天童さん家へ
学校が無い土日は、基本的に家に籠もってゲーム三昧の芽衣としては珍しく、土日共に予定があったが。土曜日は、『魔法演舞』の予選でほぼ一日潰れてしまった。日曜日の今日は、凛のお母さんにお呼ばれしたので、凛の家に来ていた。そこまで時間はかからないらしいが、どこまで本当かわからない。とは言え凛のお母さんには色々と世話になっているため断るわけにもいかなかった。
凛の家に到着すると直ぐに凛のお母さん、鈴に抱きつかれる芽衣。そういうのに慣れていない芽衣は抵抗する。
「鈴さん。止めてください。」
「おめでとう。それによくやったわ芽衣。流石、咲月の娘ね。」
「大袈裟ですよ。まだ本戦に出場が決まった程度ですし。」
「そんなこと無いわ。本当に我が子のことのように嬉しいわ。」
「えー、それ我が子の前で言うことかね。」
鈴は芽衣のお母さんの咲月と小さいときからの親友であり、咲月が他界してからは本当の娘のように可愛がってくれていた。その縁もあって芽衣と凛も小さい頃からの仲なのだが。
「アイツは咲月がいなくなっちゃって、恋愛に微塵も興味が無くなって。金目当ての女に、家政婦雇うのと大差ないしって感覚で結婚した時はぶん殴ってやろうかと思ったけど。そんな親に育てられたのに芽衣は本当に凄いわ。」
「おお、それは凄いな。」
客観的に聞くと自分が凄く思える芽衣であった。
「どうせアイツのことだから、自分が認められ無かったのを日本のせいにして、世界が俺を待ってるぜとか言ってんのよ。全くどうしようも無い。アイツならあんな失敗すぐに取り返せるだろうに。」
「まあアホだからな。基本的に。でもあの義母さんと縁が切れたからブラマイでプラスですよ。今自由に好きなこと出来て楽しいですし。」
「やっぱり2人の子供ね。」
芽衣のマイペースさに幼馴染みを重ねる鈴であった。
こうして久しぶり再会もすんだのでお呼ばれした要件を聞くことになった。要件とは魔法演舞で使用した空間魔法についてであった。

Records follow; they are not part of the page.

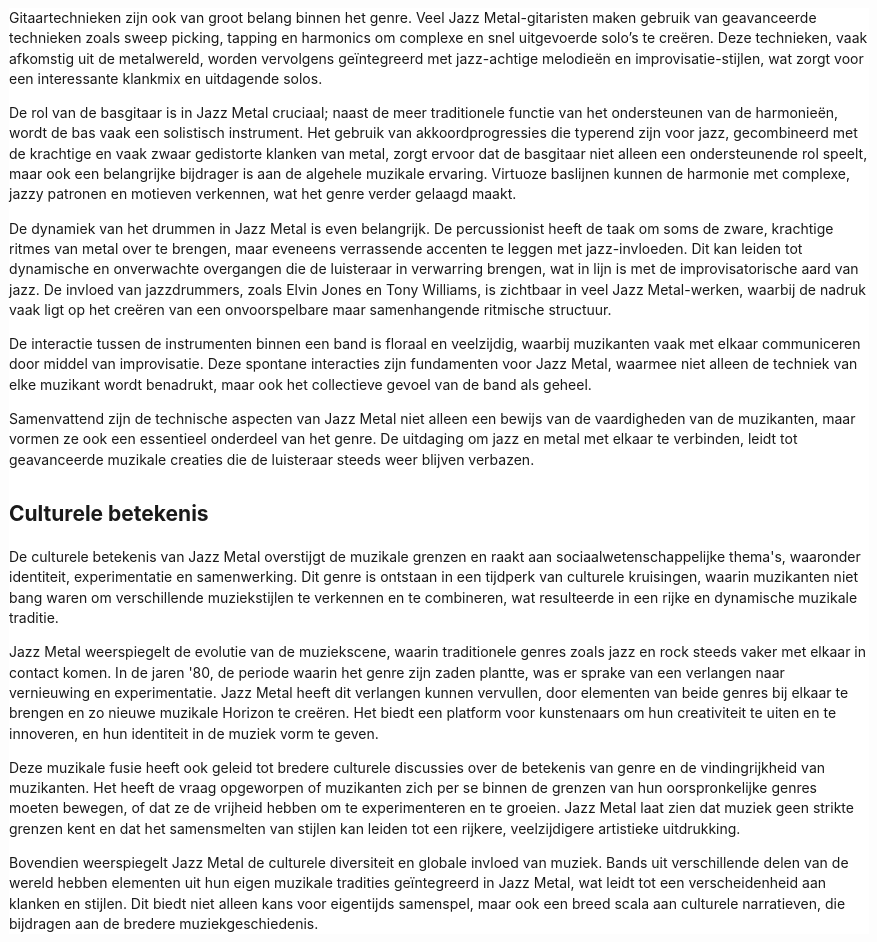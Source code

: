 Gitaartechnieken zijn ook van groot belang binnen het genre. Veel Jazz Metal-gitaristen maken gebruik van geavanceerde technieken zoals sweep picking, tapping en harmonics om complexe en snel uitgevoerde solo’s te creëren. Deze technieken, vaak afkomstig uit de metalwereld, worden vervolgens geïntegreerd met jazz-achtige melodieën en improvisatie-stijlen, wat zorgt voor een interessante klankmix en uitdagende solos.

De rol van de basgitaar is in Jazz Metal cruciaal; naast de meer traditionele functie van het ondersteunen van de harmonieën, wordt de bas vaak een solistisch instrument. Het gebruik van akkoordprogressies die typerend zijn voor jazz, gecombineerd met de krachtige en vaak zwaar gedistorte klanken van metal, zorgt ervoor dat de basgitaar niet alleen een ondersteunende rol speelt, maar ook een belangrijke bijdrager is aan de algehele muzikale ervaring. Virtuoze baslijnen kunnen de harmonie met complexe, jazzy patronen en motieven verkennen, wat het genre verder gelaagd maakt.

De dynamiek van het drummen in Jazz Metal is even belangrijk. De percussionist heeft de taak om soms de zware, krachtige ritmes van metal over te brengen, maar eveneens verrassende accenten te leggen met jazz-invloeden. Dit kan leiden tot dynamische en onverwachte overgangen die de luisteraar in verwarring brengen, wat in lijn is met de improvisatorische aard van jazz. De invloed van jazzdrummers, zoals Elvin Jones en Tony Williams, is zichtbaar in veel Jazz Metal-werken, waarbij de nadruk vaak ligt op het creëren van een onvoorspelbare maar samenhangende ritmische structuur.

De interactie tussen de instrumenten binnen een band is floraal en veelzijdig, waarbij muzikanten vaak met elkaar communiceren door middel van improvisatie. Deze spontane interacties zijn fundamenten voor Jazz Metal, waarmee niet alleen de techniek van elke muzikant wordt benadrukt, maar ook het collectieve gevoel van de band als geheel. 

Samenvattend zijn de technische aspecten van Jazz Metal niet alleen een bewijs van de vaardigheden van de muzikanten, maar vormen ze ook een essentieel onderdeel van het genre. De uitdaging om jazz en metal met elkaar te verbinden, leidt tot geavanceerde muzikale creaties die de luisteraar steeds weer blijven verbazen.


## Culturele betekenis


De culturele betekenis van Jazz Metal overstijgt de muzikale grenzen en raakt aan sociaalwetenschappelijke thema's, waaronder identiteit, experimentatie en samenwerking. Dit genre is ontstaan in een tijdperk van culturele kruisingen, waarin muzikanten niet bang waren om verschillende muziekstijlen te verkennen en te combineren, wat resulteerde in een rijke en dynamische muzikale traditie.

Jazz Metal weerspiegelt de evolutie van de muziekscene, waarin traditionele genres zoals jazz en rock steeds vaker met elkaar in contact komen. In de jaren '80, de periode waarin het genre zijn zaden plantte, was er sprake van een verlangen naar vernieuwing en experimentatie. Jazz Metal heeft dit verlangen kunnen vervullen, door elementen van beide genres bij elkaar te brengen en zo nieuwe muzikale Horizon te creëren. Het biedt een platform voor kunstenaars om hun creativiteit te uiten en te innoveren, en hun identiteit in de muziek vorm te geven.

Deze muzikale fusie heeft ook geleid tot bredere culturele discussies over de betekenis van genre en de vindingrijkheid van muzikanten. Het heeft de vraag opgeworpen of muzikanten zich per se binnen de grenzen van hun oorspronkelijke genres moeten bewegen, of dat ze de vrijheid hebben om te experimenteren en te groeien. Jazz Metal laat zien dat muziek geen strikte grenzen kent en dat het samensmelten van stijlen kan leiden tot een rijkere, veelzijdigere artistieke uitdrukking.

Bovendien weerspiegelt Jazz Metal de culturele diversiteit en globale invloed van muziek. Bands uit verschillende delen van de wereld hebben elementen uit hun eigen muzikale tradities geïntegreerd in Jazz Metal, wat leidt tot een verscheidenheid aan klanken en stijlen. Dit biedt niet alleen kans voor eigentijds samenspel, maar ook een breed scala aan culturele narratieven, die bijdragen aan de bredere muziekgeschiedenis.
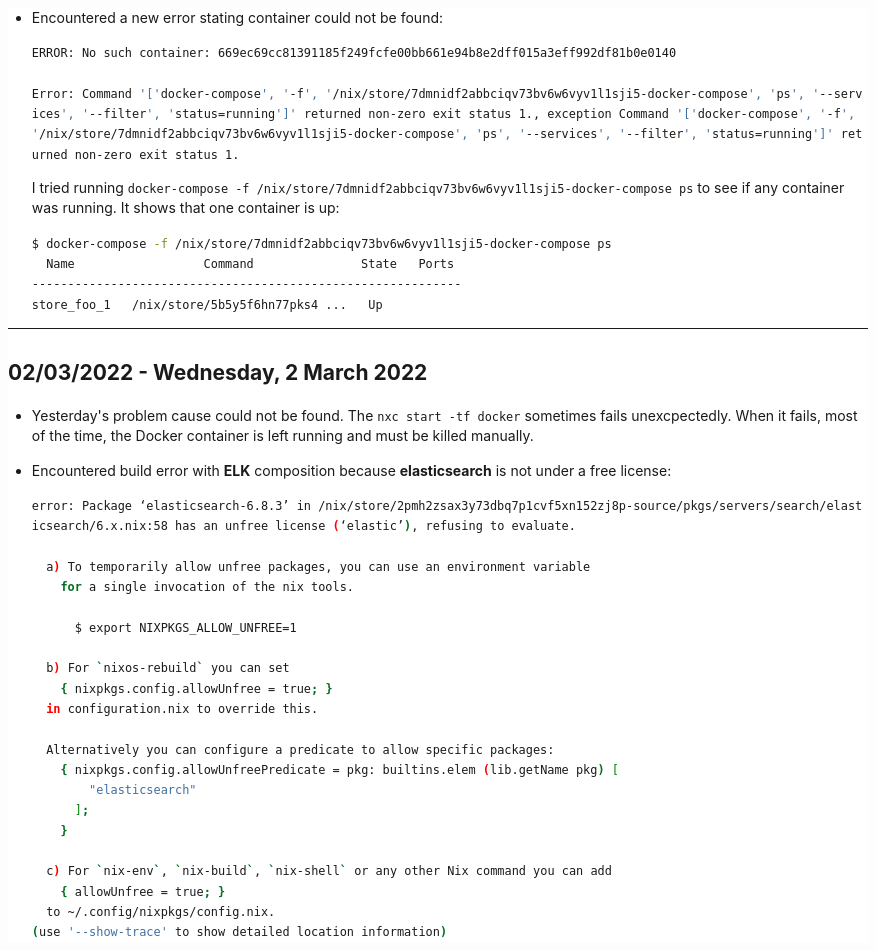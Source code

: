 - Encountered a new error stating container could not be found:

  ```bash
  ERROR: No such container: 669ec69cc81391185f249fcfe00bb661e94b8e2dff015a3eff992df81b0e0140

  Error: Command '['docker-compose', '-f', '/nix/store/7dmnidf2abbciqv73bv6w6vyv1l1sji5-docker-compose', 'ps', '--services', '--filter', 'status=running']' returned non-zero exit status 1., exception Command '['docker-compose', '-f', '/nix/store/7dmnidf2abbciqv73bv6w6vyv1l1sji5-docker-compose', 'ps', '--services', '--filter', 'status=running']' returned non-zero exit status 1.
  ```

  I tried running `docker-compose -f /nix/store/7dmnidf2abbciqv73bv6w6vyv1l1sji5-docker-compose ps` to see if any container was running. It shows that one container is up:

  ```bash
  $ docker-compose -f /nix/store/7dmnidf2abbciqv73bv6w6vyv1l1sji5-docker-compose ps
    Name                  Command               State   Ports
  ------------------------------------------------------------
  store_foo_1   /nix/store/5b5y5f6hn77pks4 ...   Up
  ```

---

## 02/03/2022 - Wednesday, 2 March 2022

- Yesterday's problem cause could not be found. The `nxc start -tf docker` sometimes fails unexcpectedly. When it fails, most of the time, the Docker container is left running and must be killed manually.
- Encountered build error with **ELK** composition because **elasticsearch** is not under a free license:

  ```bash
  error: Package ‘elasticsearch-6.8.3’ in /nix/store/2pmh2zsax3y73dbq7p1cvf5xn152zj8p-source/pkgs/servers/search/elasticsearch/6.x.nix:58 has an unfree license (‘elastic’), refusing to evaluate.

    a) To temporarily allow unfree packages, you can use an environment variable
      for a single invocation of the nix tools.

        $ export NIXPKGS_ALLOW_UNFREE=1

    b) For `nixos-rebuild` you can set
      { nixpkgs.config.allowUnfree = true; }
    in configuration.nix to override this.

    Alternatively you can configure a predicate to allow specific packages:
      { nixpkgs.config.allowUnfreePredicate = pkg: builtins.elem (lib.getName pkg) [
          "elasticsearch"
        ];
      }

    c) For `nix-env`, `nix-build`, `nix-shell` or any other Nix command you can add
      { allowUnfree = true; }
    to ~/.config/nixpkgs/config.nix.
  (use '--show-trace' to show detailed location information)
  ```
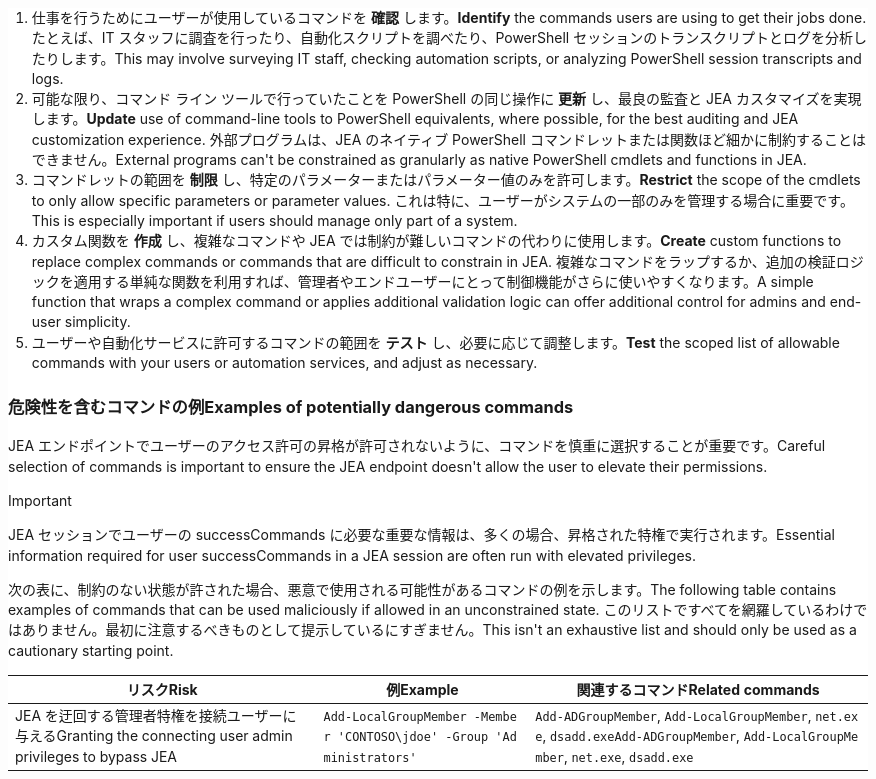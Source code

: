 1. <span data-ttu-id="41445-114">仕事を行うためにユーザーが使用しているコマンドを **確認** します。</span><span class="sxs-lookup"><span data-stu-id="41445-114">**Identify** the commands users are using to get their jobs done.</span></span> <span data-ttu-id="41445-115">たとえば、IT スタッフに調査を行ったり、自動化スクリプトを調べたり、PowerShell セッションのトランスクリプトとログを分析したりします。</span><span class="sxs-lookup"><span data-stu-id="41445-115">This may involve surveying IT staff, checking automation scripts, or analyzing PowerShell session transcripts and logs.</span></span>
2. <span data-ttu-id="41445-116">可能な限り、コマンド ライン ツールで行っていたことを PowerShell の同じ操作に **更新** し、最良の監査と JEA カスタマイズを実現します。</span><span class="sxs-lookup"><span data-stu-id="41445-116">**Update** use of command-line tools to PowerShell equivalents, where possible, for the best auditing and JEA customization experience.</span></span> <span data-ttu-id="41445-117">外部プログラムは、JEA のネイティブ PowerShell コマンドレットまたは関数ほど細かに制約することはできません。</span><span class="sxs-lookup"><span data-stu-id="41445-117">External programs can't be constrained as granularly as native PowerShell cmdlets and functions in JEA.</span></span>
3. <span data-ttu-id="41445-118">コマンドレットの範囲を **制限** し、特定のパラメーターまたはパラメーター値のみを許可します。</span><span class="sxs-lookup"><span data-stu-id="41445-118">**Restrict** the scope of the cmdlets to only allow specific parameters or parameter values.</span></span> <span data-ttu-id="41445-119">これは特に、ユーザーがシステムの一部のみを管理する場合に重要です。</span><span class="sxs-lookup"><span data-stu-id="41445-119">This is especially important if users should manage only part of a system.</span></span>
4. <span data-ttu-id="41445-120">カスタム関数を **作成** し、複雑なコマンドや JEA では制約が難しいコマンドの代わりに使用します。</span><span class="sxs-lookup"><span data-stu-id="41445-120">**Create** custom functions to replace complex commands or commands that are difficult to constrain in JEA.</span></span> <span data-ttu-id="41445-121">複雑なコマンドをラップするか、追加の検証ロジックを適用する単純な関数を利用すれば、管理者やエンドユーザーにとって制御機能がさらに使いやすくなります。</span><span class="sxs-lookup"><span data-stu-id="41445-121">A simple function that wraps a complex command or applies additional validation logic can offer additional control for admins and end-user simplicity.</span></span>
5. <span data-ttu-id="41445-122">ユーザーや自動化サービスに許可するコマンドの範囲を **テスト** し、必要に応じて調整します。</span><span class="sxs-lookup"><span data-stu-id="41445-122">**Test** the scoped list of allowable commands with your users or automation services, and adjust as necessary.</span></span>

### <a name="examples-of-potentially-dangerous-commands"></a><span data-ttu-id="41445-123">危険性を含むコマンドの例</span><span class="sxs-lookup"><span data-stu-id="41445-123">Examples of potentially dangerous commands</span></span>

<span data-ttu-id="41445-124">JEA エンドポイントでユーザーのアクセス許可の昇格が許可されないように、コマンドを慎重に選択することが重要です。</span><span class="sxs-lookup"><span data-stu-id="41445-124">Careful selection of commands is important to ensure the JEA endpoint doesn't allow the user to elevate their permissions.</span></span>

> [!IMPORTANT]
> <span data-ttu-id="41445-125">JEA セッションでユーザーの successCommands に必要な重要な情報は、多くの場合、昇格された特権で実行されます。</span><span class="sxs-lookup"><span data-stu-id="41445-125">Essential information required for user successCommands in a JEA session are often run with elevated privileges.</span></span>

<span data-ttu-id="41445-126">次の表に、制約のない状態が許された場合、悪意で使用される可能性があるコマンドの例を示します。</span><span class="sxs-lookup"><span data-stu-id="41445-126">The following table contains examples of commands that can be used maliciously if allowed in an unconstrained state.</span></span> <span data-ttu-id="41445-127">このリストですべてを網羅しているわけではありません。最初に注意するべきものとして提示しているにすぎません。</span><span class="sxs-lookup"><span data-stu-id="41445-127">This isn't an exhaustive list and should only be used as a cautionary starting point.</span></span>

|                                            <span data-ttu-id="41445-128">リスク</span><span class="sxs-lookup"><span data-stu-id="41445-128">Risk</span></span>                                            |                                <span data-ttu-id="41445-129">例</span><span class="sxs-lookup"><span data-stu-id="41445-129">Example</span></span>                                |                                                                              <span data-ttu-id="41445-130">関連するコマンド</span><span class="sxs-lookup"><span data-stu-id="41445-130">Related commands</span></span>                                                                              |
| ------------------------------------------------------------------------------------------ | --------------------------------------------------------------------- | -------------------------------------------------------------------------------------------------------------------------------------------------------------------------- |
| <span data-ttu-id="41445-131">JEA を迂回する管理者特権を接続ユーザーに与える</span><span class="sxs-lookup"><span data-stu-id="41445-131">Granting the connecting user admin privileges to bypass JEA</span></span>                                | `Add-LocalGroupMember -Member 'CONTOSO\jdoe' -Group 'Administrators'` | <span data-ttu-id="41445-132">`Add-ADGroupMember`, `Add-LocalGroupMember`, `net.exe`, `dsadd.exe`</span><span class="sxs-lookup"><span data-stu-id="41445-132">`Add-ADGroupMember`, `Add-LocalGroupMember`, `net.exe`, `dsadd.exe`</span></span>                                                                                                        |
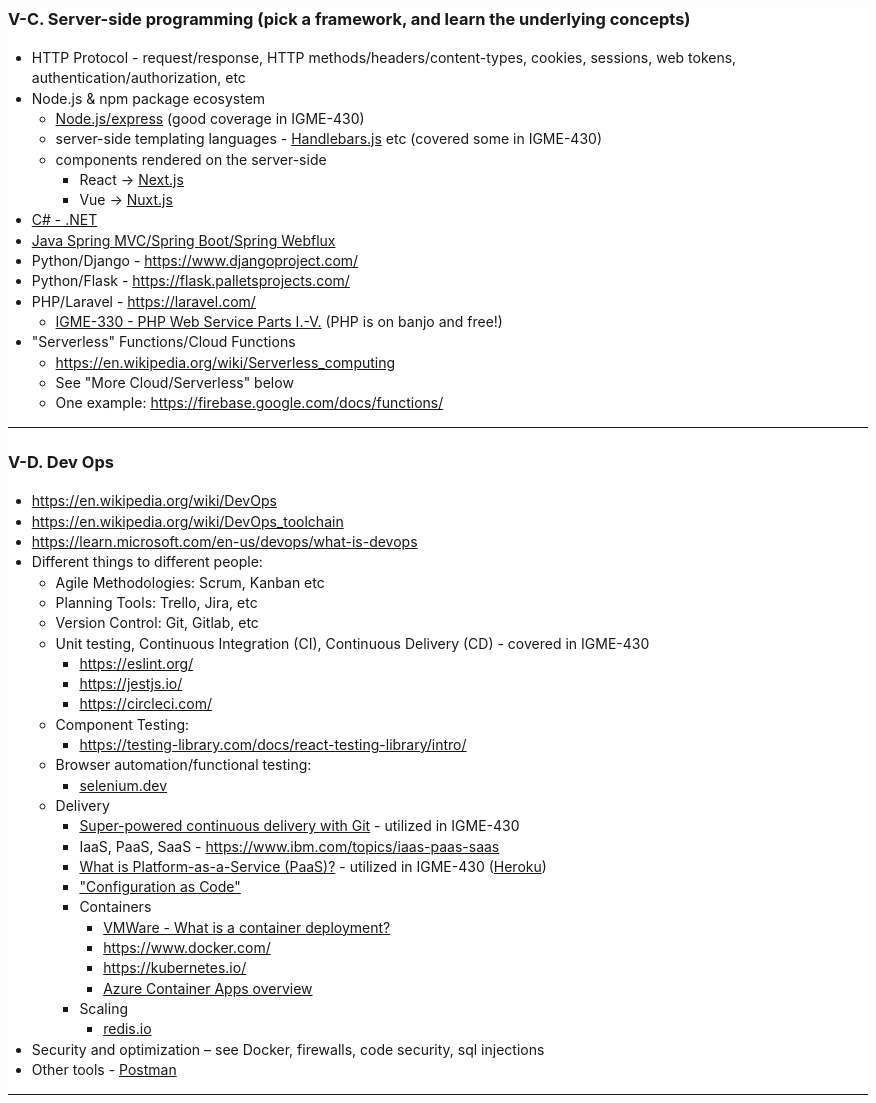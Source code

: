 
### V-C. Server-side programming (pick a framework, and learn the underlying concepts)
- HTTP Protocol - request/response, HTTP methods/headers/content-types, cookies, sessions, web tokens, authentication/authorization, etc
- Node.js & npm package ecosystem
  - [Node.js/express](https://expressjs.com/)  (good coverage in IGME-430)
  - server-side templating languages - [Handlebars.js](https://handlebarsjs.com/) etc (covered some in IGME-430)
  - components rendered on the server-side
     - React -> [Next.js](https://nextjs.org/docs/app/building-your-application/rendering/server-components)
     - Vue -> [Nuxt.js](https://roe.dev/blog/nuxt-server-components/)
- [C# - .NET](https://dotnet.microsoft.com/en-us/apps/cloud)
- [Java Spring MVC/Spring Boot/Spring Webflux](https://azure.microsoft.com/en-us/resources/cloud-computing-dictionary/what-is-java-spring-boot)
- Python/Django - https://www.djangoproject.com/
- Python/Flask - https://flask.palletsprojects.com/
- PHP/Laravel - https://laravel.com/
  - [IGME-330 - PHP Web Service Parts I.-V.](https://github.com/tonethar/IGME-330-Master/blob/master/notes/HW-php-web-service-1.md) (PHP is on banjo and free!)
- "Serverless" Functions/Cloud Functions
  - https://en.wikipedia.org/wiki/Serverless_computing
  - See "More Cloud/Serverless" below
  - One example: https://firebase.google.com/docs/functions/

---

### V-D. Dev Ops
- https://en.wikipedia.org/wiki/DevOps
- https://en.wikipedia.org/wiki/DevOps_toolchain
- https://learn.microsoft.com/en-us/devops/what-is-devops
- Different things to different people:
  - Agile Methodologies: Scrum, Kanban etc
  - Planning Tools: Trello, Jira, etc
  - Version Control: Git, Gitlab, etc
  - Unit testing, Continuous Integration (CI), Continuous Delivery (CD) - covered in IGME-430
    - https://eslint.org/
    - https://jestjs.io/
    - https://circleci.com/
  - Component Testing:
    - https://testing-library.com/docs/react-testing-library/intro/
  - Browser automation/functional testing:
    - [selenium.dev](https://www.selenium.dev/)
  - Delivery
    - [Super-powered continuous delivery with Git](https://www.atlassian.com/continuous-delivery/principles/git-and-continuous-delivery) - utilized in IGME-430
    - IaaS, PaaS, SaaS - https://www.ibm.com/topics/iaas-paas-saas
    - [What is Platform-as-a-Service (PaaS)?](https://www.ibm.com/topics/paas) - utilized in IGME-430 ([Heroku](https://www.heroku.com/))
    - ["Configuration as Code"](https://www.cloudbees.com/blog/configuration-as-code-everything-need-know)
    - Containers
      - [VMWare - What is a container deployment?](https://www.vmware.com/topics/glossary/content/container-deployment.html)
      - https://www.docker.com/
      - https://kubernetes.io/
      - [Azure Container Apps overview](https://learn.microsoft.com/en-us/azure/container-apps/overview)
    - Scaling
      - [redis.io](https://redis.io/)
- Security and optimization – see Docker, firewalls, code security, sql injections
- Other tools - [Postman](https://www.postman.com/)

---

「私は、職業柄色んな魔法使いを見てきてるけど、空間魔法を彼処まで使いこなせる学生は知らないわね。それは同僚や上司も同じように感じてた。」
鈴の職場は日本に8箇所しか存在しない魔法技術開発所である。そのため魔法に関しては芽衣以上に造詣が深い。そんな彼女から見ても芽衣は優れていた。
「私が知り合いだって自慢してたら、それを聞きつけた人事部の連中がスカウトしたいって言って来てさ。まあ芽衣がそういうの嫌いなの知ってるから断ったけど、もしかしたらそう言う勧誘が増えるかもしれないから気をつけてって話。」
「えー。面倒だな。まあそんな物好きが多くないことを願うしか無いか。」
心底面倒そうな表情を見せる芽衣。転生世界でも今、面倒な状況に陥っているのに、現実でも面倒に巻き込まれてしまった。
「そうね。でも折角良いことがあったんだから、今日は『魔法演舞』本戦出場を祝ってぱーっとお祝いでもしましょう。ケーキとか買って。」
「えっ、ほんと。ラッキー。」
「あんたのお祝いじゃないわよ。あんたは買い出し行ってきなさい。」
「えー。まあいいや。芽衣、一緒に行こ。」
「あっ、こら。芽衣はゆっくりしてていいの。あんただけで行ってきなさい。」
「いえ、私も行きます。凛だと余計な物まで買ってきそうですし。」
「…そうね、お願いするわ。」
憂鬱な気分になりかけたが、天童親子のお陰でリフレッシュ出来た芽衣であった。